Given the entries that follow, write out exactly the lines starting at the one containing "their presence at" and ending at the one containing "they must be", both ends included, and only those.
++++++++++++++++++++
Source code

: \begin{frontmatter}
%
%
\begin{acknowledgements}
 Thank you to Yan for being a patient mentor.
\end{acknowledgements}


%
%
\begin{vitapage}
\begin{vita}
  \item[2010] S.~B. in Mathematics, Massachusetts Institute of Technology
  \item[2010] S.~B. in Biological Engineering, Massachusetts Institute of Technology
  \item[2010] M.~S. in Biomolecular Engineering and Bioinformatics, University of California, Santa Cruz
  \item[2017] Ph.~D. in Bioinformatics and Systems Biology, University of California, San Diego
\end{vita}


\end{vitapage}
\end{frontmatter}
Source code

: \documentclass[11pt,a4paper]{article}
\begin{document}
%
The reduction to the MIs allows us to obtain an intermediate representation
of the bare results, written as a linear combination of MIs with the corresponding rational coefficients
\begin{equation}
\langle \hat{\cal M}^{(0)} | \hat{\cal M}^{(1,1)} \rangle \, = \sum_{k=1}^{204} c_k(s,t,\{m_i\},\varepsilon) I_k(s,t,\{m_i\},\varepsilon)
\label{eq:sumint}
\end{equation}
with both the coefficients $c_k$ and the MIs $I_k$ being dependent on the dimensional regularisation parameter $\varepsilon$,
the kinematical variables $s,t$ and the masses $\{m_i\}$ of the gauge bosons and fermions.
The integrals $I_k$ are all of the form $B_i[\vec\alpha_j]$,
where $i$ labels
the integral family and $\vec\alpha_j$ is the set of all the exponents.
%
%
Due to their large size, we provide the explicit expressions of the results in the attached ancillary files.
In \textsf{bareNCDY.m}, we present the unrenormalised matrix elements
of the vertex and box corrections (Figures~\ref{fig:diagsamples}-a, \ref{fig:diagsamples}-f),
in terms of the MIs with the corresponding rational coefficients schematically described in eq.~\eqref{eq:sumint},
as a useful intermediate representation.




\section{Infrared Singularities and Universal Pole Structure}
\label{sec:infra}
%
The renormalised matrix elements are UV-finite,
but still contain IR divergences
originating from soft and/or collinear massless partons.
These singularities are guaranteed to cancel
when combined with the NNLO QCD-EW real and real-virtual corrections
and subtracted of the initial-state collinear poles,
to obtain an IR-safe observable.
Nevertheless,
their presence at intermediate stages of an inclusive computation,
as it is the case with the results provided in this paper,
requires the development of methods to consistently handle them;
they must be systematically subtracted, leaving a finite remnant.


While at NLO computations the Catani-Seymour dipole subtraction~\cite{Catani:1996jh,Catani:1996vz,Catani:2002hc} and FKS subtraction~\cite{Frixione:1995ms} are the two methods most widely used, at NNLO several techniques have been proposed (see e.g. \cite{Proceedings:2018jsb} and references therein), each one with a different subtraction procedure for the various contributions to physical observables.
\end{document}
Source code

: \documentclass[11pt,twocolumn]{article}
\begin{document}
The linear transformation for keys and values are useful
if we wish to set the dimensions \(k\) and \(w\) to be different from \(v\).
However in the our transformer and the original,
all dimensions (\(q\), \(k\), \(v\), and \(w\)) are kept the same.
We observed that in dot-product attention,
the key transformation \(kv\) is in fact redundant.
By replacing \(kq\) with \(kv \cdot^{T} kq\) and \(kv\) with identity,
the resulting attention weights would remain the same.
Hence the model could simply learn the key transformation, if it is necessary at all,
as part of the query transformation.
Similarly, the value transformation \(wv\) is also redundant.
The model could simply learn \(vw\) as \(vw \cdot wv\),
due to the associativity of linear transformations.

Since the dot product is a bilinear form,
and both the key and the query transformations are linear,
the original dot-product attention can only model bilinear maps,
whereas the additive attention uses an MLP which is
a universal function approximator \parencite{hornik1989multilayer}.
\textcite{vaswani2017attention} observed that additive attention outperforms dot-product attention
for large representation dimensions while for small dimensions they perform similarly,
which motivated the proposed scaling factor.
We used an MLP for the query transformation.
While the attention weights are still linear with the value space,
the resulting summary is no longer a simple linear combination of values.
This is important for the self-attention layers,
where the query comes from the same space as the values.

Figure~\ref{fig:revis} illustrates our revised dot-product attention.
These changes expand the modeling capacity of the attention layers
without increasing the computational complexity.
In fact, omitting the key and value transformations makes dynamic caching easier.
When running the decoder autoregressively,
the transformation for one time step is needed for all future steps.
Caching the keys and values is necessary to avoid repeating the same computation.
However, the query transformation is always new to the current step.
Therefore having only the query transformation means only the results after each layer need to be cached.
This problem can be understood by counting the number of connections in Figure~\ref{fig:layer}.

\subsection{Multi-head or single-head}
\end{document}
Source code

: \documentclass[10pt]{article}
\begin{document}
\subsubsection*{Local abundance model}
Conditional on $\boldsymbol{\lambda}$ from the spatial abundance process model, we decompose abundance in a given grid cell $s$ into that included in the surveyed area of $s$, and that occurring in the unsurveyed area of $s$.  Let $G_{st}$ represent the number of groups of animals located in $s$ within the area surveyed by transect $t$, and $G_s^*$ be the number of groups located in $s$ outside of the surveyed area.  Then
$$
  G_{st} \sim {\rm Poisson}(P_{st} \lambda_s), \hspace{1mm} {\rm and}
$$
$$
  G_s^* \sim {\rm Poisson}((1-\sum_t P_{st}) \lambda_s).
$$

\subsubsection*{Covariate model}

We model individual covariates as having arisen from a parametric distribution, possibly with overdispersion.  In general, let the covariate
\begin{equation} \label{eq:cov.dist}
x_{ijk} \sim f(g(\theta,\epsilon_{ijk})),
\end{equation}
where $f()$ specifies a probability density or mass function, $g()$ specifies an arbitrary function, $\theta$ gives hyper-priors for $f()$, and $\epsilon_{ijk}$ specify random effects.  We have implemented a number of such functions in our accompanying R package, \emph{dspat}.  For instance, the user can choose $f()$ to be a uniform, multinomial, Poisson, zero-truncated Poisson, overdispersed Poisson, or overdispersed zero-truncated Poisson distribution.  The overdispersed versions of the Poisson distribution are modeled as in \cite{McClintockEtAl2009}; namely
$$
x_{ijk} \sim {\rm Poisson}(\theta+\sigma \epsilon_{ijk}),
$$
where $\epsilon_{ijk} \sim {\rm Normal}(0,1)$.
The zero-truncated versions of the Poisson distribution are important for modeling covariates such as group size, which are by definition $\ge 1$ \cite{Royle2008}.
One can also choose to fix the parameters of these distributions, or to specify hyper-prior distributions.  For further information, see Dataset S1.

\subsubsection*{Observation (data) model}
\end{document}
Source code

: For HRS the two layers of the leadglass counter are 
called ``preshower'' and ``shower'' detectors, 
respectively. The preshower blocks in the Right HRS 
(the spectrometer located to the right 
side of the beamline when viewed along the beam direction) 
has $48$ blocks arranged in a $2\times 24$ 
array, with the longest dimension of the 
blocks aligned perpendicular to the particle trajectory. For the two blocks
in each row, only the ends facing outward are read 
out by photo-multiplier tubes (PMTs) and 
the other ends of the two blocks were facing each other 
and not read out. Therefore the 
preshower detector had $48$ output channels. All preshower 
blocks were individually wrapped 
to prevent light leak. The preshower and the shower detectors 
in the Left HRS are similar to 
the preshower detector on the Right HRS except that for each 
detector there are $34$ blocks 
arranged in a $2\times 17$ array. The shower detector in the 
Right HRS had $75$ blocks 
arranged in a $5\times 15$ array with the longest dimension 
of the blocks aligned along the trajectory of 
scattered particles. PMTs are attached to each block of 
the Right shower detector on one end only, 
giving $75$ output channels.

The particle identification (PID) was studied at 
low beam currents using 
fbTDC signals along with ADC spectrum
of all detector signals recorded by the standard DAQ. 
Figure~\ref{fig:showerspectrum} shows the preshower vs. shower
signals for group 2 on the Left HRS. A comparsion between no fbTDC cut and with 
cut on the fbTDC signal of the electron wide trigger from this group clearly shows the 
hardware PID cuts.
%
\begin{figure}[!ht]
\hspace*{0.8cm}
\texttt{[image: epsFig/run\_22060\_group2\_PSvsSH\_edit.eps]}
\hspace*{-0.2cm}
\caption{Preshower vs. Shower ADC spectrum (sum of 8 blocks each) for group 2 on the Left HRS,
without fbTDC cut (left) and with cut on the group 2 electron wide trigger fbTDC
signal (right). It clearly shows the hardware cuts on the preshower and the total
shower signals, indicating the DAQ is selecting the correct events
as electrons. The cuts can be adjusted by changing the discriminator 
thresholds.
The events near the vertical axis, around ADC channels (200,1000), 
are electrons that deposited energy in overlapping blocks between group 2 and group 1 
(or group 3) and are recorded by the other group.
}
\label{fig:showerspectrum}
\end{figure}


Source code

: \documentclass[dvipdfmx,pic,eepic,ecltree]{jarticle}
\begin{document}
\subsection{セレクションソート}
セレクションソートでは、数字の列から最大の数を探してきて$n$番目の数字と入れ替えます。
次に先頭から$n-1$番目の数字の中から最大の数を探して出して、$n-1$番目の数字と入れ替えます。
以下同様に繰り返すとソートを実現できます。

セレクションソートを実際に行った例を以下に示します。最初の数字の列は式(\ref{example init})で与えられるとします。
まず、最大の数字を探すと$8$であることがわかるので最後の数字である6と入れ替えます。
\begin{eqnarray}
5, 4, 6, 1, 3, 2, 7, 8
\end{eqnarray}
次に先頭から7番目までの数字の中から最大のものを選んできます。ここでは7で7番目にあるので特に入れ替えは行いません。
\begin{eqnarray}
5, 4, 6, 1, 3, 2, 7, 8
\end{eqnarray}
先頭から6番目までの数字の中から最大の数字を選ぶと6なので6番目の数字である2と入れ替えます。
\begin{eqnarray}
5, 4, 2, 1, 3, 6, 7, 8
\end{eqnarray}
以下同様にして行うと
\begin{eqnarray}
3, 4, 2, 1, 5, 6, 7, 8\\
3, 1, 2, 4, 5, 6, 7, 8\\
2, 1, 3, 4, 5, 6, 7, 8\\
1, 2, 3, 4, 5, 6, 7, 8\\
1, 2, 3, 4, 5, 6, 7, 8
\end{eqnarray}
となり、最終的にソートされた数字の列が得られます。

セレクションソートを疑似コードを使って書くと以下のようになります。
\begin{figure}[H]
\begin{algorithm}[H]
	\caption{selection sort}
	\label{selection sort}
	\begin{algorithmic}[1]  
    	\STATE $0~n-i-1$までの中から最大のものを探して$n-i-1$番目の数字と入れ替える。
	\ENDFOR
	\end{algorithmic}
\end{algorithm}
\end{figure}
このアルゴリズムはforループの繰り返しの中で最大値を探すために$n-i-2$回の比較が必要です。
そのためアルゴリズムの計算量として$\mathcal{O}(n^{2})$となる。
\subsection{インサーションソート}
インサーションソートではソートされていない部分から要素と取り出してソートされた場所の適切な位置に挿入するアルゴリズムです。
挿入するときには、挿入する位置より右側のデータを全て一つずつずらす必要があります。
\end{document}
++++++++++++++++++++
RESULT BELOW
their presence at intermediate stages of an inclusive computation,
as it is the case with the results provided in this paper,
requires the development of methods to consistently handle them;
they must be systematically subtracted, leaving a finite remnant.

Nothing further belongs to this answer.